Information provided:
===============

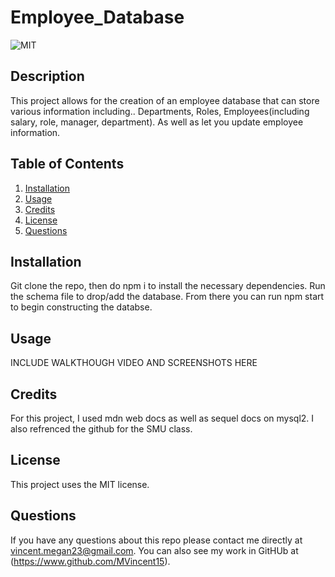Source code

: # Employee_Database

  ![MIT](https://img.shields.io/badge/license-MIT-green)

  ## Description 
  This project allows for the creation of an employee database that can store various information including..
  Departments, Roles, Employees(including salary, role, manager, department). As well as let you update employee information.

  ## Table of Contents
  1. [Installation](#installation)
  2. [Usage](#usage)
  3. [Credits](#credits)
  4. [License](#license)
  5. [Questions](#questions)

  ## Installation 
  Git clone the repo, then do npm i to install the necessary dependencies. Run the schema file to drop/add the database. From there you can run npm start to begin constructing the databse.

  ## Usage
 INCLUDE WALKTHOUGH VIDEO AND SCREENSHOTS HERE 



  ## Credits 
 For this project, I used mdn web docs as well as sequel docs on mysql2. I also refrenced the github for the SMU class. 


  ## License 
  This project uses the MIT license.

  ## Questions 
  If you have any questions about this repo please contact me directly at vincent.megan23@gmail.com. You can also see my work in GitHUb at (https://www.github.com/MVincent15).
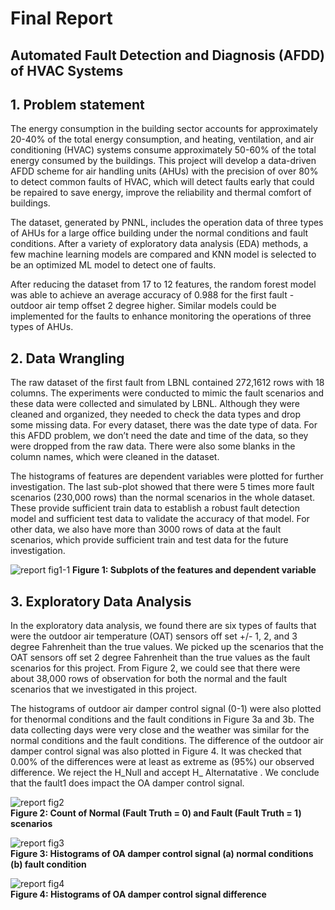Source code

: # Final Report
## Automated Fault Detection and Diagnosis (AFDD) of HVAC Systems

## 1. Problem statement 
The energy consumption in the building sector accounts for approximately 20-40% of the total energy consumption, and heating, ventilation, and air conditioning (HVAC) systems consume approximately 50-60% of the total energy consumed by the buildings. This project will develop a data-driven AFDD scheme for air handling units (AHUs) with the precision of over 80% to detect common faults of HVAC, which will detect faults early that could be repaired to save energy, improve the reliability and thermal comfort of buildings.

The dataset, generated by PNNL, includes the operation data of three types of AHUs for a large office building under the normal conditions and fault conditions. After a variety of exploratory data analysis (EDA) methods, a few machine learning models are compared and KNN model is selected to be an optimized ML model to detect one of faults.

After reducing the dataset from 17 to 12 features, the random forest model was able to achieve an average accuracy of 0.988 for the first fault - outdoor air temp offset 2 degree higher. Similar models could be implemented for the faults to enhance monitoring the operations of three types of AHUs.

## 2. Data Wrangling
The raw dataset of the first fault from LBNL contained 272,1612 rows with 18 columns. The experiments were conducted to mimic the fault scenarios and these data were collected and simulated by LBNL. Although they were cleaned and organized, they needed to check the data types and drop some missing data. For every dataset, there was the date type of data. For this AFDD problem, we don’t need the date and time of the data, so they were dropped from the raw data. There were also some blanks in the column names, which were cleaned in the dataset. 

The histograms of features are dependent variables were plotted for further investigation. The last sub-plot showed that there were 5 times more fault scenarios (230,000 rows) than the normal scenarios in the whole dataset. These provide sufficient train data to establish a robust fault detection model and sufficient test data to validate the accuracy of that model. For other data, we also have more than 3000 rows of data at the fault scenarios, which provide sufficient train and test data for the future investigation.

![report fig1-1](https://user-images.githubusercontent.com/50253416/235580742-66b86183-4501-484d-b08c-d7ee628ce13c.png)
**Figure 1: Subplots of the features and dependent variable**

## 3. Exploratory Data Analysis
In the exploratory data analysis, we found there are six types of faults that were the outdoor air temperature (OAT) sensors off set +/- 1, 2, and 3 degree Fahrenheit than the true values. We picked up the scenarios that the OAT sensors off set 2 degree Fahrenheit than the true values as the fault scenarios for this project. From Figure 2, we could see that there were about 38,000 rows of observation for both the normal and the fault scenarios that we investigated in this project.

The histograms of outdoor air damper control signal (0-1) were also plotted for thenormal conditions and the fault conditions in Figure 3a and 3b. The data collecting days were very close and the weather was similar for the normal conditions and the fault conditions. The difference of the outdoor air damper control signal was also plotted in Figure 4. It was checked that 0.00% of the differences were at least as extreme as (95%) our observed difference. We reject the H_Null and accept H_ Alternatative . We conclude that the fault1 does impact the OA damper control signal.

![report fig2](https://user-images.githubusercontent.com/50253416/235581108-66ebf3b3-f7a1-413e-a304-f9cafee36f8f.png)<br />
**Figure 2: Count of Normal (Fault Truth = 0) and Fault (Fault Truth = 1) scenarios**

![report fig3](https://user-images.githubusercontent.com/50253416/235581558-05344db1-6796-4f91-ac6e-1cdd0df7a650.png)<br />
**Figure 3: Histograms of OA damper control signal (a) normal conditions (b) fault condition**

![report fig4](https://user-images.githubusercontent.com/50253416/235581241-afdfad48-d5c3-444c-a707-91e43cafc42d.png)<br />
**Figure 4: Histograms of OA damper control signal difference**


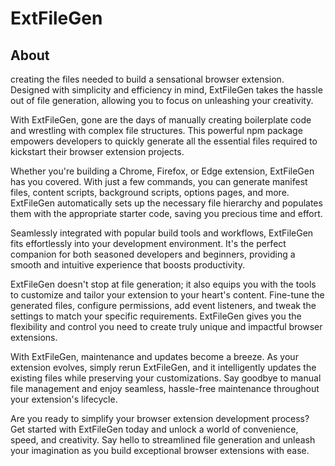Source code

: # ExtFileGen

## About
creating the files needed to build a sensational browser extension. Designed with simplicity and efficiency in mind, ExtFileGen takes the hassle out of file generation, allowing you to focus on unleashing your creativity.

With ExtFileGen, gone are the days of manually creating boilerplate code and wrestling with complex file structures. This powerful npm package empowers developers to quickly generate all the essential files required to kickstart their browser extension projects.

Whether you're building a Chrome, Firefox, or Edge extension, ExtFileGen has you covered. With just a few commands, you can generate manifest files, content scripts, background scripts, options pages, and more. ExtFileGen automatically sets up the necessary file hierarchy and populates them with the appropriate starter code, saving you precious time and effort.

Seamlessly integrated with popular build tools and workflows, ExtFileGen fits effortlessly into your development environment. It's the perfect companion for both seasoned developers and beginners, providing a smooth and intuitive experience that boosts productivity.

ExtFileGen doesn't stop at file generation; it also equips you with the tools to customize and tailor your extension to your heart's content. Fine-tune the generated files, configure permissions, add event listeners, and tweak the settings to match your specific requirements. ExtFileGen gives you the flexibility and control you need to create truly unique and impactful browser extensions.

With ExtFileGen, maintenance and updates become a breeze. As your extension evolves, simply rerun ExtFileGen, and it intelligently updates the existing files while preserving your customizations. Say goodbye to manual file management and enjoy seamless, hassle-free maintenance throughout your extension's lifecycle.

Are you ready to simplify your browser extension development process? Get started with ExtFileGen today and unlock a world of convenience, speed, and creativity. Say hello to streamlined file generation and unleash your imagination as you build exceptional browser extensions with ease.
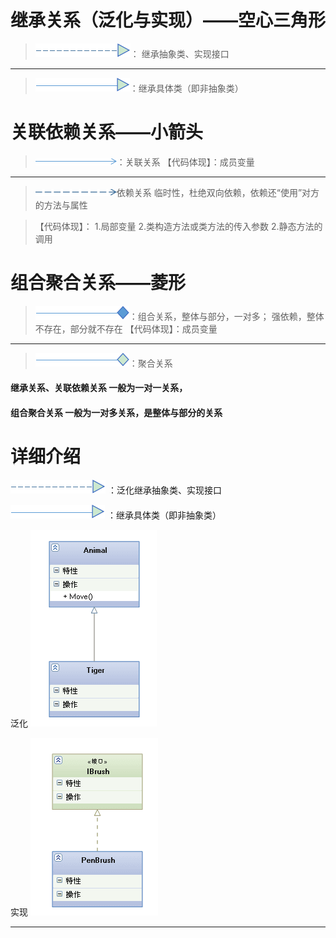 # 继承关系（泛化与实现）——空心三角形

> ![](/assets/jicheng.png)： 继承抽象类、实现接口

------

> ![](/assets/fanhua.png)：继承具体类（即非抽象类）


# 关联依赖关系——小箭头
> ![](/assets/guanlian.png)：关联关系
【代码体现】：成员变量

------

> ![](/assets/yilai.png)依赖关系
临时性，杜绝双向依赖，依赖还“使用”对方的方法与属性

>【代码体现】：
>1.局部变量
>2.类构造方法或类方法的传入参数
>2.静态方法的调用



# 组合聚合关系——菱形
> ![](/assets/zuhe.png)：组合关系，整体与部分，一对多；
强依赖，整体不存在，部分就不存在 
【代码体现】：成员变量

------

> ![](/assets/juhe.png)：聚合关系











#### 继承关系、关联依赖关系 一般为一对一关系，
#### 组合聚合关系 一般为一对多关系，是整体与部分的关系

# 详细介绍

![](/assets/jicheng.png) ：泛化继承抽象类、实现接口

![](/assets/fanhua.png)  ：继承具体类（即非抽象类）

泛化
![](/assets/1346433-af095465558161ca.png)

实现
![](/assets/1346433-4cea5dc72a898986.png)


------------------------------------------------------------------





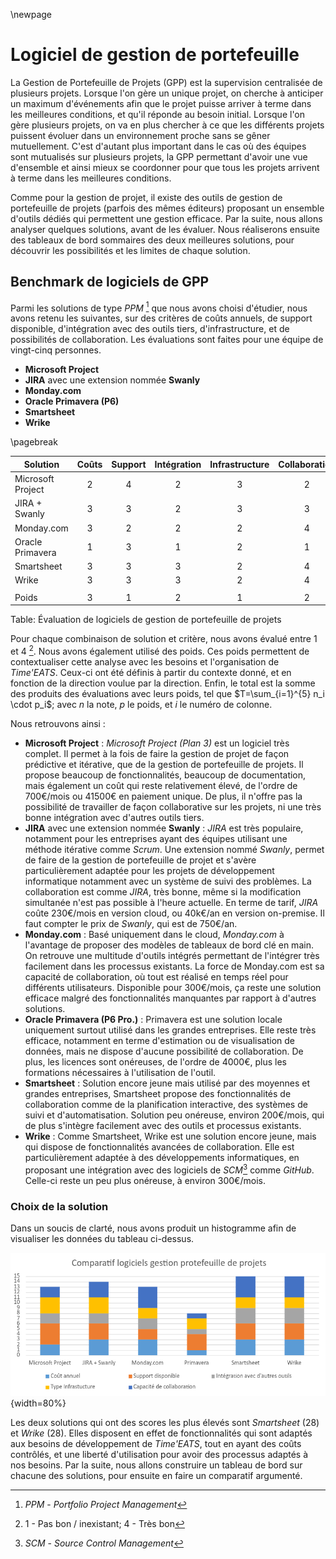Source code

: 
\newpage  

#   Logiciel de gestion de portefeuille

La Gestion de Portefeuille de Projets (GPP) est la supervision centralisée de plusieurs projets. Lorsque l'on gère un unique projet, on cherche à anticiper un maximum d'événements afin que le projet puisse arriver à terme dans les meilleures conditions, et qu'il réponde au besoin initial. Lorsque l'on gère plusieurs projets, on va en plus chercher à ce que les différents projets puissent évoluer dans un environnement proche sans se gêner mutuellement. C'est d'autant plus important dans le cas où des équipes sont mutualisés sur plusieurs projets, la GPP permettant d'avoir une vue d'ensemble et ainsi mieux se coordonner pour que tous les projets arrivent à terme dans les meilleures conditions.  

Comme pour la gestion de projet, il existe des outils de gestion de portefeuille de projets (parfois des mêmes éditeurs) proposant un ensemble d'outils dédiés qui permettent une gestion efficace. Par la suite, nous allons analyser quelques solutions, avant de les évaluer. Nous réaliserons ensuite des tableaux de bord sommaires des deux meilleures solutions, pour découvrir les possibilités et les limites de chaque solution.

##  Benchmark de logiciels de GPP

Parmi les solutions de type *PPM* [^6] que nous avons choisi d'étudier, nous avons retenu les suivantes, sur des critères de coûts annuels, de support disponible, d'intégration avec des outils tiers, d'infrastructure, et de possibilités de collaboration. Les évaluations sont faites pour une équipe de vingt-cinq personnes.

 -  **Microsoft Project**
 -  **JIRA** avec une extension nommée **Swanly**
 -  **Monday.com**
 -  **Oracle Primavera (P6)**
 -  **Smartsheet**
 -  **Wrike**

\pagebreak

| Solution          	| Coûts 	| Support 	| Intégration 	| Infrastructure 	| Collaboration 	| **Total** 	|
|-------------------	|:-----:	|:-------:	|:-----------:	|:--------------:	|:-------------:	|:---------:	|
| Microsoft Project 	| 2     	| 4       	| 2           	| 3              	| 2             	| **21**    	|
| JIRA + Swanly     	| 3     	| 3       	| 2           	| 3              	| 3             	| **25**    	|
| Monday.com        	| 3     	| 2       	| 2           	| 2              	| 4             	| **25**    	|
| Oracle Primavera  	| 1     	| 3       	| 1           	| 2              	| 1             	| **12**    	|
| Smartsheet        	| 3     	| 3       	| 3           	| 2              	| 4             	| **28**    	|
| Wrike             	| 3     	| 3       	| 3           	| 2              	| 4             	| **28**    	|
|                   	|       	|         	|             	|                	|               	|           	|
| Poids             	| 3     	| 1       	| 2           	| 1              	| 2             	|           	|
Table: Évaluation de logiciels de gestion de portefeuille de projets

Pour chaque combinaison de solution et critère, nous avons évalué entre 1 et 4 [^7]. Nous avons également utilisé des poids. Ces poids permettent de contextualiser cette analyse avec les besoins et l'organisation de *Time'EATS*. Ceux-ci ont été définis à partir du contexte donné, et en fonction de la direction voulue par la direction. Enfin, le total est la somme des produits des évaluations avec leurs poids, tel que $T=\sum_{i=1}^{5} n_i \cdot p_i$; avec $n$ la note, $p$ le poids, et $i$ le numéro de colonne.

Nous retrouvons ainsi :

 -  **Microsoft Project** : *Microsoft Project (Plan 3)* est un logiciel très complet. Il permet à la fois de faire la gestion de projet de façon prédictive et itérative, que de la gestion de portefeuille de projets. Il propose beaucoup de fonctionnalités, beaucoup de documentation, mais également un coût qui reste relativement élevé, de l'ordre de 700€/mois ou 41500€ en paiement unique. De plus, il n'offre pas la possibilité de travailler de façon collaborative sur les projets, ni une très bonne intégration avec d'autres outils tiers.
 -  **JIRA** avec une extension nommée **Swanly** : *JIRA* est très populaire, notamment pour les entreprises ayant des équipes utilisant une méthode itérative comme *Scrum*. Une extension nommé *Swanly*, permet de faire de la gestion de portefeuille de projet et s'avère particulièrement adaptée pour les projets de développement informatique notamment avec un système de suivi des problèmes. La collaboration est comme *JIRA*, très bonne, même si la modification simultanée n'est pas possible à l'heure actuelle. En terme de tarif, *JIRA* coûte 230€/mois en version cloud, ou 40k€/an en version on-premise. Il faut compter le prix de *Swanly*, qui est de 750€/an.
 -  **Monday.com** : Basé uniquement dans le cloud, *Monday.com* à l'avantage de proposer des modèles de tableaux de bord clé en main. On retrouve une multitude d'outils intégrés permettant de l'intégrer très facilement dans les processus existants. La force de Monday.com est sa capacité de collaboration, où tout est réalisé en temps réel pour différents utilisateurs. Disponible pour 300€/mois, ça reste une solution efficace malgré des fonctionnalités manquantes par rapport à d'autres solutions.
 -  **Oracle Primavera (P6 Pro.)** : Primavera est une solution locale uniquement surtout utilisé dans les grandes entreprises. Elle reste très efficace, notamment en terme d'estimation ou de visualisation de données, mais ne dispose d'aucune possibilité de collaboration. De plus, les licences sont onéreuses, de l'ordre de 4000€, plus les formations nécessaires à l'utilisation de l'outil.
 -  **Smartsheet** : Solution encore jeune mais utilisé par des moyennes et grandes entreprises, Smartsheet propose des fonctionnalités de collaboration comme de la planification interactive, des systèmes de suivi et d'automatisation. Solution peu onéreuse, environ 200€/mois, qui de plus s'intègre facilement avec des outils et processus existants.
 -  **Wrike** : Comme Smartsheet, Wrike est une solution encore jeune, mais qui dispose de fonctionnalités avancées de collaboration. Elle est particulièrement adaptée à des développements informatiques, en proposant une intégration avec des logiciels de *SCM*[^8] comme *GitHub*. Celle-ci reste un peu plus onéreuse, à environ 300€/mois.

###  Choix de la solution

Dans un soucis de clarté, nous avons produit un histogramme afin de visualiser les données du tableau ci-dessus.

![Histogramme de l'évaluation des logiciels de GPP.](ASSETS/IMAGES/6/1-Histogramme_GPP.png){width=80%}

Les deux solutions qui ont des scores les plus élevés sont *Smartsheet* (28) et *Wrike* (28). Elles disposent en effet de fonctionnalités qui sont adaptés aux besoins de développement de *Time'EATS*, tout en ayant des coûts contrôlés, et une liberté d'utilisation pour avoir des processus adaptés à nos besoins. Par la suite, nous allons construire un tableau de bord sur chacune des solutions, pour ensuite en faire un comparatif argumenté.

[^6]: *PPM* - *Portfolio Project Management*
[^7]: 1 - Pas bon / inexistant; 4 - Très bon
[^8]: *SCM* - *Source Control Management*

===============

Work order:
Where the string "données" occurs in the data, return the whole line.

Task output:
 -  **Oracle Primavera (P6 Pro.)** : Primavera est une solution locale uniquement surtout utilisé dans les grandes entreprises. Elle reste très efficace, notamment en terme d'estimation ou de visualisation de données, mais ne dispose d'aucune possibilité de collaboration. De plus, les licences sont onéreuses, de l'ordre de 4000€, plus les formations nécessaires à l'utilisation de l'outil.
Dans un soucis de clarté, nous avons produit un histogramme afin de visualiser les données du tableau ci-dessus.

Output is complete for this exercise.